Thankfully, because our Lord’s noble confession went beyond Pilate himself and extended to Calvary and beyond, He nailed our sins to the Cross so that when we return to Him after recognizing the emptiness of all that the enemy of our souls has to offer, we can still find mercy, forgiveness, and redemption. These are all gifts for which we have done nothing other than professing our faith in them. It cost us nothing.
The fact that it cost us nothing is where our problem comes in. When something costs us nothing it often means very little to us. We can use it and abuse it because we have no vested interest in it. The problem here is not the fact that it cost Jesus everything and it cost us nothing; the problem is that we are so ungrateful and fail to recognize that He did this for us out of love. As a result, we do not love Him in return; we take Him for granted instead.
This is precisely the problem that we hear about in the other two readings. First we hear about the complacent in Zion. They are living easy lives of wealth and luxury. Neither the wealth nor the luxury are evil in themselves, but the result of these things in the time of Amos was that the people became selfish. They did not care about the collapse of Israel; all they cared about was that they had the comforts they wanted. As long as they had what kept them occupied with their own pleasure, they did not care what happened to anyone else.
Does this not sound like our situation today? Like the proverbial frog in the water, we are watching our society being systematically destroyed, yet there is very little concern being shown. As long as we have our fast food and our entertainment we do not seem to mind if our freedoms are taken away, if we are lied to, if we are stolen from, or if we are violated in some other way by the government and the media. Nothing matters except pleasure and entertainment.
We see in the Gospel reading just how far this selfishness and the sense of entitlement can carry. We hear about the rich man calling out from his place in hell to have God sent the poor beggar to cool the rich man’s tongue. The problem for the selfish rich man is that in hell he is no longer rich or powerful. Lazarus is no longer a beggar in Heaven; he has become rich in the things of God. Most importantly, he is rich in charity along with all of the other Saints in Heaven.

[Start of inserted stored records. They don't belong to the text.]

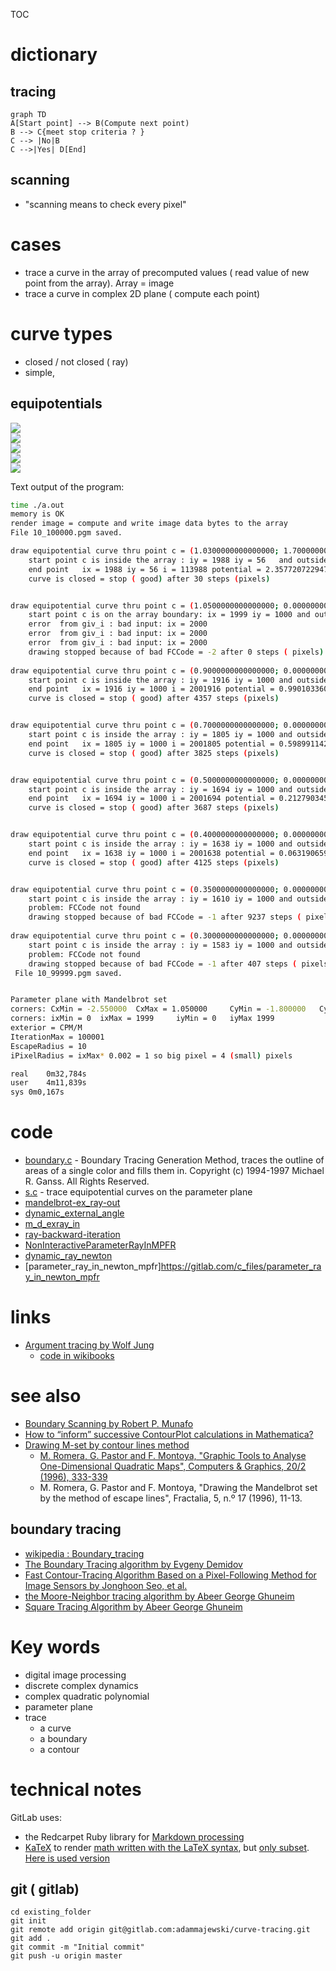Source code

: TOC



# dictionary

## tracing 

```mermaid
graph TD
A[Start point] --> B(Compute next point)
B --> C{meet stop criteria ? }
C --> |No|B
C -->|Yes| D[End]

```

## scanning
* "scanning means to check every pixel"

# cases
* trace a curve in the array of precomputed values ( read value of new point from the array). Array = image 
* trace a curve in complex 2D plane ( compute each point)

# curve types
* closed / not closed ( ray)
* simple, 

## equipotentials

![](10_100001.png)  
![](10_99991.png)  
![](10_99981.png)  
![](10_99971.png)  
![](10_99961.png)  

Text output of the program:   


```bash
time ./a.out
memory is OK 
render image = compute and write image data bytes to the array 
File 10_100000.pgm saved. 

draw equipotential curve thru point c = (1.0300000000000000; 1.7000000000000000) pixel = (1988, 56)
 	start point	c is inside the array : iy = 1988 iy = 56	and outside M set
	end point	ix = 1988 iy = 56 i = 113988 potential = 2.3577207229474340
	curve is closed = stop ( good) after 30 steps (pixels)


draw equipotential curve thru point c = (1.0500000000000000; 0.0000000000000000) pixel = (1999, 1000)
 	start point	c is on the array boundary: ix = 1999 iy = 1000	and outside M set
	error  from giv_i : bad input: ix = 2000 
	error  from giv_i : bad input: ix = 2000 
	error  from giv_i : bad input: ix = 2000 
	drawing stopped because of bad FCCode = -2 after 0 steps ( pixels)
 
draw equipotential curve thru point c = (0.9000000000000000; 0.0000000000000000) pixel = (1916, 1000)
 	start point	c is inside the array : iy = 1916 iy = 1000	and outside M set
	end point	ix = 1916 iy = 1000 i = 2001916 potential = 0.9901033608952807
	curve is closed = stop ( good) after 4357 steps (pixels)


draw equipotential curve thru point c = (0.7000000000000000; 0.0000000000000000) pixel = (1805, 1000)
 	start point	c is inside the array : iy = 1805 iy = 1000	and outside M set
	end point	ix = 1805 iy = 1000 i = 2001805 potential = 0.5989911428328348
	curve is closed = stop ( good) after 3825 steps (pixels)


draw equipotential curve thru point c = (0.5000000000000000; 0.0000000000000000) pixel = (1694, 1000)
 	start point	c is inside the array : iy = 1694 iy = 1000	and outside M set
	end point	ix = 1694 iy = 1000 i = 2001694 potential = 0.2127903458916913
	curve is closed = stop ( good) after 3687 steps (pixels)


draw equipotential curve thru point c = (0.4000000000000000; 0.0000000000000000) pixel = (1638, 1000)
 	start point	c is inside the array : iy = 1638 iy = 1000	and outside M set
	end point	ix = 1638 iy = 1000 i = 2001638 potential = 0.0631906592052049
	curve is closed = stop ( good) after 4125 steps (pixels)


draw equipotential curve thru point c = (0.3500000000000000; 0.0000000000000000) pixel = (1610, 1000)
 	start point	c is inside the array : iy = 1610 iy = 1000	and outside M set
	problem: FCCode not found 
	drawing stopped because of bad FCCode = -1 after 9237 steps ( pixels)
 
draw equipotential curve thru point c = (0.3000000000000000; 0.0000000000000000) pixel = (1583, 1000)
 	start point	c is inside the array : iy = 1583 iy = 1000	and outside M set
	problem: FCCode not found 
	drawing stopped because of bad FCCode = -1 after 407 steps ( pixels)
 File 10_99999.pgm saved. 


Parameter plane with Mandelbrot set
corners: CxMin = -2.550000	CxMax = 1.050000	 CyMin = -1.800000	 CyMax 1.800000
corners: ixMin = 0	ixMax = 1999	 iyMin = 0	 iyMax 1999
exterior = CPM/M
IterationMax = 100001
EscapeRadius = 10
iPixelRadius = ixMax* 0.002 = 1 so big pixel = 4 (small) pixels 

real	0m32,784s
user	4m11,839s
sys	0m0,167s
```



# code
* [boundary.c](boundary.c) - Boundary Tracing Generation Method, traces the outline of areas of a single color and fills them in. Copyright (c) 1994-1997 Michael R. Ganss. All Rights Reserved.
* [s.c](s.c) - trace equipotential curves on the parameter plane
* [mandelbrot-ex_ray-out](https://gitlab.com/adammajewski/mandelbrot-ex_ray-out)
* [dynamic_external_angle](https://gitlab.com/adammajewski/dynamic_external_angle)
* [m_d_exray_in](https://gitlab.com/adammajewski/m_d_exray_in)
* [ray-backward-iteration](https://gitlab.com/adammajewski/ray-backward-iteration)
* [NonInteractiveParameterRayInMPFR](https://gitlab.com/adammajewski/NonInteractiveParameterRayInMPFR)
* [dynamic_ray_newton](https://gitlab.com/c_files/dynamic_ray_newton)
* [parameter_ray_in_newton_mpfr]https://gitlab.com/c_files/parameter_ray_in_newton_mpfr


# links
* [Argument tracing by Wolf Jung](http://www.mndynamics.com/indexp.html#XR)
  * [code in wikibooks](https://en.wikibooks.org/wiki/Fractals/mandel#Argument_tracing)

# see also
* [Boundary Scanning by Robert P. Munafo](http://mrob.com/pub/muency/boundaryscanning.html)
* [How to “inform” successive ContourPlot calculations in Mathematica?](https://mathematica.stackexchange.com/questions/103673/how-to-inform-successive-contourplot-calculations/103681)
* [Drawing M-set by contour lines method](https://groups.google.com/forum/#!topic/sci.fractals/t9Udefcs20Q)
  * [M. Romera, G. Pastor and F. Montoya, "Graphic Tools to Analyse One-Dimensional Quadratic Maps", Computers & Graphics, 20/2 (1996), 333-339 ](http://www.tic.itefi.csic.es/gerardo/publica/Romera96.pdf)
  * M. Romera, G. Pastor and F. Montoya, "Drawing the Mandelbrot set by the method of escape lines", Fractalia, 5, n.º 17 (1996), 11-13.
## boundary tracing
* [wikipedia : Boundary_tracing](https://en.wikipedia.org/wiki/Boundary_tracing)
* [The Boundary Tracing algorithm by Evgeny Demidov](https://www.ibiblio.org/e-notes/MSet/big_m.htm)
* [Fast Contour-Tracing Algorithm Based on a Pixel-Following Method for Image Sensors by Jonghoon Seo, et al.](https://www.ncbi.nlm.nih.gov/pmc/articles/PMC4813928/)
* [the Moore-Neighbor tracing algorithm by Abeer George Ghuneim ](http://www.imageprocessingplace.com/downloads_V3/root_downloads/tutorials/contour_tracing_Abeer_George_Ghuneim/moore.html)  
* [Square Tracing Algorithm by Abeer George Ghuneim ](http://www.imageprocessingplace.com/downloads_V3/root_downloads/tutorials/contour_tracing_Abeer_George_Ghuneim/square.html) 

# Key words
* digital image processing
* discrete complex dynamics
* complex quadratic polynomial
* parameter plane
* trace 
  * a curve
  * a boundary
  * a contour






# technical notes
GitLab uses:
* the Redcarpet Ruby library for [Markdown processing](https://gitlab.com/gitlab-org/gitlab-ce/blob/master/doc/user/markdown.md)
* [KaTeX](https://khan.github.io/KaTeX/) to render [math written with the LaTeX syntax](https://gitlab.com/gitlab-org/gitlab-ce/blob/master/doc/user/markdown.md), but [only subset](https://khan.github.io/KaTeX/function-support.html). [Here is used version](https://github.com/gitlabhq/gitlabhq/blob/a0715f079c143a362a7f6157db45020b8432003e/vendor/assets/javascripts/katex.js)


## git ( gitlab)

```
cd existing_folder
git init
git remote add origin git@gitlab.com:adammajewski/curve-tracing.git
git add .
git commit -m "Initial commit"
git push -u origin master
```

All of this becomes extremely important for us today because we are called to be God’s children. God wants us in Heaven and St. Paul is asking us to take hold of that eternal life. While it is free, we still have to make the choice. But this is not a merely theoretical choice; it must be very practical. Sure we would all like to go to Heaven where we can continue to feast on our fast food and saturate our senses with entertainment. But fast food and cheap entertainment is what hell is all about, not Heaven. Remember your noble profession of faith and reject what the devil has to offer.
In Heaven the Blessed feast on the Lord and they are filled to their capacity with love. In their repentance from sin the Saints came to understand that what they received freely was given at a tremendous cost. They responded and competed well: they took hold of eternal life, they lived the commandments, they loved.